Bauer, D., Patten, T. M., & Vincze, M. (2022). Visual and Physical Plausibility of Object Poses for Robotic Scene Understanding. In S. T. Köszegi & M. Vincze (Eds.), Trust in Robots (pp. 81–103). TU Wien Academic Press. https://doi.org/10.34727/2022/isbn.978-3-85448-052-5_4
Humans use the relations between objects in a scene to determine how they may interact with, grasp and manipulate
them. For robots, such an object-based scene understanding not only allows interaction with objects but also
allows humans to interpret the robot’s perception and actions. To gain a higher-level understanding of an observed
scene, knowledge of the objects’ poses is crucial.
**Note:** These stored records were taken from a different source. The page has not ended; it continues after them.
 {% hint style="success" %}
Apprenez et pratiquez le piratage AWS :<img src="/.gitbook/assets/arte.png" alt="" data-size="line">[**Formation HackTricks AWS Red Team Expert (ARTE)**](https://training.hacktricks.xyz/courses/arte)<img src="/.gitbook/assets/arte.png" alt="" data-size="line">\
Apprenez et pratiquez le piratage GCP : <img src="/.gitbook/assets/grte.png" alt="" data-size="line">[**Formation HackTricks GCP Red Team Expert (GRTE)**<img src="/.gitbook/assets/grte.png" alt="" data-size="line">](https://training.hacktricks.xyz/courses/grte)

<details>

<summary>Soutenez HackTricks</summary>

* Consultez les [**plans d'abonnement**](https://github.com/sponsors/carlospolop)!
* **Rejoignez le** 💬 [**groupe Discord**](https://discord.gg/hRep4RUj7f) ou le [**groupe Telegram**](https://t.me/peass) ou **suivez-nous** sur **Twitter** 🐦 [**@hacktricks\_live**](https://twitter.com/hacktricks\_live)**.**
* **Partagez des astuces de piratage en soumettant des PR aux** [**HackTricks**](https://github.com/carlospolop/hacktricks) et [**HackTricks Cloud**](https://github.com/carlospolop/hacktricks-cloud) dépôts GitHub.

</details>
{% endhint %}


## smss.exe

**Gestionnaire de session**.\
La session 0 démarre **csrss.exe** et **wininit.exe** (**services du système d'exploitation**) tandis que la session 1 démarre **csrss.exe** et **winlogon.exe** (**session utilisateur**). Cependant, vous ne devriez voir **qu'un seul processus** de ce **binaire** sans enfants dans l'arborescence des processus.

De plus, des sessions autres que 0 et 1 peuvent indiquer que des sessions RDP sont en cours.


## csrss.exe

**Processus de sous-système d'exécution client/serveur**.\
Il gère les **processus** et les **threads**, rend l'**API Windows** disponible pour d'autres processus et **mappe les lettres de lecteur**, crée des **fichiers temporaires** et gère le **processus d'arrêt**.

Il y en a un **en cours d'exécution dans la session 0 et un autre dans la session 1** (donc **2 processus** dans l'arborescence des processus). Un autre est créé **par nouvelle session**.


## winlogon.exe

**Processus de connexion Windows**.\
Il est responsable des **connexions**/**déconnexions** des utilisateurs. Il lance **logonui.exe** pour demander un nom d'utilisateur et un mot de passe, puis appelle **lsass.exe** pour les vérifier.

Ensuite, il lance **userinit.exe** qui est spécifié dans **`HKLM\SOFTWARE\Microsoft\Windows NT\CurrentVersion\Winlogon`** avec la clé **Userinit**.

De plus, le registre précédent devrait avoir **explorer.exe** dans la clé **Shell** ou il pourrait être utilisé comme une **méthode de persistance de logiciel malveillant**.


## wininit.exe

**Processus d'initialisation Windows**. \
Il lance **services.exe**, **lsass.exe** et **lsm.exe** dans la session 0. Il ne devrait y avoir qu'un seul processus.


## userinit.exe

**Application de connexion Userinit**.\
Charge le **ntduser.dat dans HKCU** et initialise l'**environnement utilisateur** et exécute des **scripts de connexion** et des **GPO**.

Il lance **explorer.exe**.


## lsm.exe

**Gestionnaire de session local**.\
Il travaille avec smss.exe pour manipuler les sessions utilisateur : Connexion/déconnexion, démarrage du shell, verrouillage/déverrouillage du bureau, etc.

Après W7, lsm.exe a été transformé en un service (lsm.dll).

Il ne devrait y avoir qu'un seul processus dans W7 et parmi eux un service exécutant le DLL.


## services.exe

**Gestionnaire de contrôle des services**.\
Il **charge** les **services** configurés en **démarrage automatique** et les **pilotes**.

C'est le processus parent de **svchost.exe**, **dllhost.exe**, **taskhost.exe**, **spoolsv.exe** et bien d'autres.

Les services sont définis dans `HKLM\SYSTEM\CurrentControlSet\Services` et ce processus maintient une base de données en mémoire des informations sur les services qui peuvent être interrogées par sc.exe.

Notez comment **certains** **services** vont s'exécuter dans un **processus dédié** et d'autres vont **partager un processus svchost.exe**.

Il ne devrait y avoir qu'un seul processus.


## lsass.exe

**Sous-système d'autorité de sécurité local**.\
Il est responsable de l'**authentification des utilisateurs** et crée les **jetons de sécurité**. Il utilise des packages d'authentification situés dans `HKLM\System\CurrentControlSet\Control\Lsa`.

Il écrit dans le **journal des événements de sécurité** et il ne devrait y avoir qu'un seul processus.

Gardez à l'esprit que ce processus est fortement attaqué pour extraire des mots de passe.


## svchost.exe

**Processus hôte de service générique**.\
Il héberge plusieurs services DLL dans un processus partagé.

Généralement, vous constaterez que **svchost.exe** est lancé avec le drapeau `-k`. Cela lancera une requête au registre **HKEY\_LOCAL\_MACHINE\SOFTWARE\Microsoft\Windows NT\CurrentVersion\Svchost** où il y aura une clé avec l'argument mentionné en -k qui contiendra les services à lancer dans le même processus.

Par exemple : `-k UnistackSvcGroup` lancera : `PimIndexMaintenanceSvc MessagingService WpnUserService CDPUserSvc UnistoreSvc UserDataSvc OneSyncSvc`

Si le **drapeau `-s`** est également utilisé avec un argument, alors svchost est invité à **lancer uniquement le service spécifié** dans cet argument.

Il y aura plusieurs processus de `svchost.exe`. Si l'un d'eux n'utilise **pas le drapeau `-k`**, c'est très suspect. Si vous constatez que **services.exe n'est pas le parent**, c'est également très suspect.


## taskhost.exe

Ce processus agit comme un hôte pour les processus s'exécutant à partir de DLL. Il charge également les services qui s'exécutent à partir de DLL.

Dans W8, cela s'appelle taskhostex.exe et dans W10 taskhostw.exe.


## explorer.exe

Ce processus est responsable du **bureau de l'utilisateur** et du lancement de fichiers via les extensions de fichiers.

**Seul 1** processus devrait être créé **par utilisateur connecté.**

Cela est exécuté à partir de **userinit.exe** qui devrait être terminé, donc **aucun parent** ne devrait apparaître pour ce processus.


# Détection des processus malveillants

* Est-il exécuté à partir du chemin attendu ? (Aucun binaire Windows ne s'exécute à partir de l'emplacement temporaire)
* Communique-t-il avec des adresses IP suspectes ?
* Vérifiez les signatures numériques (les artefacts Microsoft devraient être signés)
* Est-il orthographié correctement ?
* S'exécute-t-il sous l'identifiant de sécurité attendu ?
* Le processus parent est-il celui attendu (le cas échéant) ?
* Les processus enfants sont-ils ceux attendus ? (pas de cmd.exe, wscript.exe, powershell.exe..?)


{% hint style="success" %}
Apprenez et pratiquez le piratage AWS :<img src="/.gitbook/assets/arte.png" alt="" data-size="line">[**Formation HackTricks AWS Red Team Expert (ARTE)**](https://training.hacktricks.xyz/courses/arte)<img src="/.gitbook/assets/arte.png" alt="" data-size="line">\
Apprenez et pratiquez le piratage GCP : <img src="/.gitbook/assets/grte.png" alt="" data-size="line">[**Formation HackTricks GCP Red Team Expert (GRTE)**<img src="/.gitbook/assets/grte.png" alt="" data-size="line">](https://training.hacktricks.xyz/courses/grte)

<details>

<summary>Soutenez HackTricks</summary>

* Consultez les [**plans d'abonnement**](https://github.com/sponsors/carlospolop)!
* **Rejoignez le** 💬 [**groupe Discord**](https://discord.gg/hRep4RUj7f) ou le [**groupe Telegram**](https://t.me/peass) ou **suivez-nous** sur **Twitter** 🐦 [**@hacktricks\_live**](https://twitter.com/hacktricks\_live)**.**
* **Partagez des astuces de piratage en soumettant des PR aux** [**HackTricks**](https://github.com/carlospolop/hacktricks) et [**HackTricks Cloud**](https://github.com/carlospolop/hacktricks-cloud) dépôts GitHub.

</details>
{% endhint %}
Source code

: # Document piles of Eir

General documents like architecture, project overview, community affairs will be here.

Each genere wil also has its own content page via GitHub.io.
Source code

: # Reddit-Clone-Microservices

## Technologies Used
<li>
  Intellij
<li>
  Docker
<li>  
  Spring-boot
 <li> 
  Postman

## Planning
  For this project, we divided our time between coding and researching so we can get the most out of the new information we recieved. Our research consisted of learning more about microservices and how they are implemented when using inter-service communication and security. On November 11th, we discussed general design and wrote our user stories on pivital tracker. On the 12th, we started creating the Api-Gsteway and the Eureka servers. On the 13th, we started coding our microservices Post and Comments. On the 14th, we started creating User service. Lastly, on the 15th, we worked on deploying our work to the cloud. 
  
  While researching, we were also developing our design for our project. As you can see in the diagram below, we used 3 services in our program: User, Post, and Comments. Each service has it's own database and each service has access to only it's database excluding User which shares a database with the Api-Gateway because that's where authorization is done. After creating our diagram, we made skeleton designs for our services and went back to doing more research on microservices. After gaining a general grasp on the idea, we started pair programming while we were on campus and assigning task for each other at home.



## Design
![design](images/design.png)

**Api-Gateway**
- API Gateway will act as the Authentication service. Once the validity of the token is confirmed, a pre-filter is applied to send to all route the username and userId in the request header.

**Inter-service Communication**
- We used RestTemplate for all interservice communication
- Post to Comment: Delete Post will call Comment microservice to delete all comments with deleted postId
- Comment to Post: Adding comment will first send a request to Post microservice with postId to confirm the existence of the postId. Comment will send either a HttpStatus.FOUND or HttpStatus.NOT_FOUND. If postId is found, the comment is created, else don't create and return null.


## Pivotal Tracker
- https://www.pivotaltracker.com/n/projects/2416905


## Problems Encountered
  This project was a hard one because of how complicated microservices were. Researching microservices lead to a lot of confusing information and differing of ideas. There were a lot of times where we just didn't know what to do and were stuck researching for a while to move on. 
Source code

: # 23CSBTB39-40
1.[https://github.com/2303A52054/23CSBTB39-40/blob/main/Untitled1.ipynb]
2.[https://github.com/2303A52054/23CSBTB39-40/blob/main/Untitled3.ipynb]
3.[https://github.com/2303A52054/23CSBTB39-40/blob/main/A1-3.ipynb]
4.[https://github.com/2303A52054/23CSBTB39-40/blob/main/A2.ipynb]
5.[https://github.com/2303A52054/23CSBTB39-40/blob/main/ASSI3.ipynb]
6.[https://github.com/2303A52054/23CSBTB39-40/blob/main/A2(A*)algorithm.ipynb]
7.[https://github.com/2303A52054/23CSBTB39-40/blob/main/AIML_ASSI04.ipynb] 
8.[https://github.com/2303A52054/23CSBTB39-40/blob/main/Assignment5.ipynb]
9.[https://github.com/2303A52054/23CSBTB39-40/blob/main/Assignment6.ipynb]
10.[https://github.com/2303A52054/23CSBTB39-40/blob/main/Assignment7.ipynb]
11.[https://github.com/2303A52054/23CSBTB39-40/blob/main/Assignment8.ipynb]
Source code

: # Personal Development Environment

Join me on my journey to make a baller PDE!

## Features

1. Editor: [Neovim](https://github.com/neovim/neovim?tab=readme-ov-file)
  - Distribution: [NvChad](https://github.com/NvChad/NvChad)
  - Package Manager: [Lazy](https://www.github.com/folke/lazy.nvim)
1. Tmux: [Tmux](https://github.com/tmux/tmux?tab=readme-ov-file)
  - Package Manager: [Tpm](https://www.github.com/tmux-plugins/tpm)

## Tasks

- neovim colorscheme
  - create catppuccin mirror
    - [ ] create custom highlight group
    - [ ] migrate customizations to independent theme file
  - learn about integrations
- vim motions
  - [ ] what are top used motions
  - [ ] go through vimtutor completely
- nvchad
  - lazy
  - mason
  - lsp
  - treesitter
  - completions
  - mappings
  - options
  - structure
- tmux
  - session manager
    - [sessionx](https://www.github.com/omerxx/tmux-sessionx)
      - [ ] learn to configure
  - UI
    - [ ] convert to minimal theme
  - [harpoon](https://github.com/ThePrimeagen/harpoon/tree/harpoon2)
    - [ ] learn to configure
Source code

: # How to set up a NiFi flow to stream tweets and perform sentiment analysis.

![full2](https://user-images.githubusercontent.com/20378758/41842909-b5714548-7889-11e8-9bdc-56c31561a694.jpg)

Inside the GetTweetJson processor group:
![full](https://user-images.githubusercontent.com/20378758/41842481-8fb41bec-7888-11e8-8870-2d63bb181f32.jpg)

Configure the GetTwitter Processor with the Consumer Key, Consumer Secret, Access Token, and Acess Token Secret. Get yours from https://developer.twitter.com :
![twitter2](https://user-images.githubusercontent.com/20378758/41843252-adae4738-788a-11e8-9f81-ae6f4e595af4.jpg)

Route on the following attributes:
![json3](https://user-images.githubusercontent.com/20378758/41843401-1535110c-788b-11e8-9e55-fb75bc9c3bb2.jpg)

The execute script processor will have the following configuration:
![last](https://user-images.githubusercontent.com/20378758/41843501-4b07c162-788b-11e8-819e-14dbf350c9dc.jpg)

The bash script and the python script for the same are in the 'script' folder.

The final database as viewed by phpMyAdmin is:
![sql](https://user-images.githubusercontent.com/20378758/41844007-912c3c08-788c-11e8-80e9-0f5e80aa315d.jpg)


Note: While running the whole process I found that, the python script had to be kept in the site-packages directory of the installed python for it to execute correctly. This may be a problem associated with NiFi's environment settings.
The poses, when combined with 3D models of the objects, allow
for easy derivation of the interactions between objects, enabling reasoning about occlusion, collisions, support and,
finally, manipulation by the robot. However, most related work does not consider scene-level object interactions
but rather focuses on finding the pose of a single object in a given frame. Object interactions are considered only
to augment training data or in post hoc verification steps. In contrast, we show that such scene-level information
should be exploited during the estimation of the object poses themselves. Our main assumption is that all object
hypotheses need to be plausible in terms of their visual observation and the physical scene in which they exist. In
this chapter, we present our work on investigating the exploitation of this visual and physical plausibility for robust,
accurate estimation and understandable explanation of object poses.